BEGIN DATASET EXTRACT

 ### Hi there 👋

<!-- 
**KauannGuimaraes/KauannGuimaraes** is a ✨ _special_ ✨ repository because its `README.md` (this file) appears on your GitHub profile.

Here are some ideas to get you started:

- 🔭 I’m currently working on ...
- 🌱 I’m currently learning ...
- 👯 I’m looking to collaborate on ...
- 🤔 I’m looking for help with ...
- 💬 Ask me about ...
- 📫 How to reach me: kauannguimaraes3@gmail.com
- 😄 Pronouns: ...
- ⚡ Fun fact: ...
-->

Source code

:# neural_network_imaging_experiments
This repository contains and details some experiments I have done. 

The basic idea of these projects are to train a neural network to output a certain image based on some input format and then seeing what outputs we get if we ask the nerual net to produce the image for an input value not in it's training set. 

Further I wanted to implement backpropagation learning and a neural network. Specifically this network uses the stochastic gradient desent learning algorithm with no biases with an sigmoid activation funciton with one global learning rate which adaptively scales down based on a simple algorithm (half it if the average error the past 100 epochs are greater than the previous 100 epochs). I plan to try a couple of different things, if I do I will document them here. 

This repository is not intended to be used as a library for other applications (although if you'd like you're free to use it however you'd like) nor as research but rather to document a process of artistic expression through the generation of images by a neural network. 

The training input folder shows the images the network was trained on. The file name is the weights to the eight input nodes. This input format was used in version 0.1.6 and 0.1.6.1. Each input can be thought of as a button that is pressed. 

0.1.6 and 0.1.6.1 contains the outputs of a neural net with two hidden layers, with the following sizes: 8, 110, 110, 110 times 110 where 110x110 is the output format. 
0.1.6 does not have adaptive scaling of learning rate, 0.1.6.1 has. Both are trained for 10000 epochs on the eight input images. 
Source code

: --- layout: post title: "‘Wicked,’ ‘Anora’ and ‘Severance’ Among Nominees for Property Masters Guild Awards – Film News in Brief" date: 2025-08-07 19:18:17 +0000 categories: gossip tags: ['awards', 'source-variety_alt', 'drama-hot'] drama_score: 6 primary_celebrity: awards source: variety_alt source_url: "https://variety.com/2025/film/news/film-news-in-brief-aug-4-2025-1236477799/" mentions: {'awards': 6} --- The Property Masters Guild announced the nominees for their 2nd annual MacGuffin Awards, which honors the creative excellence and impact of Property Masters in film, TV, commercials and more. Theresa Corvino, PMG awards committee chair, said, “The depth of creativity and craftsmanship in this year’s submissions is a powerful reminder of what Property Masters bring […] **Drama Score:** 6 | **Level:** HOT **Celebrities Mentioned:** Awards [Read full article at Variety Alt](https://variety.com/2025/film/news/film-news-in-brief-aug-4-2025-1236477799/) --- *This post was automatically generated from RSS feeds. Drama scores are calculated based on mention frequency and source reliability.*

END DATASET EXTRACT

#### WORK TO COMPLETE
Would you please give the number of lines in this material containing the string "trained", with no further text?

#### ANSWER BELOW
2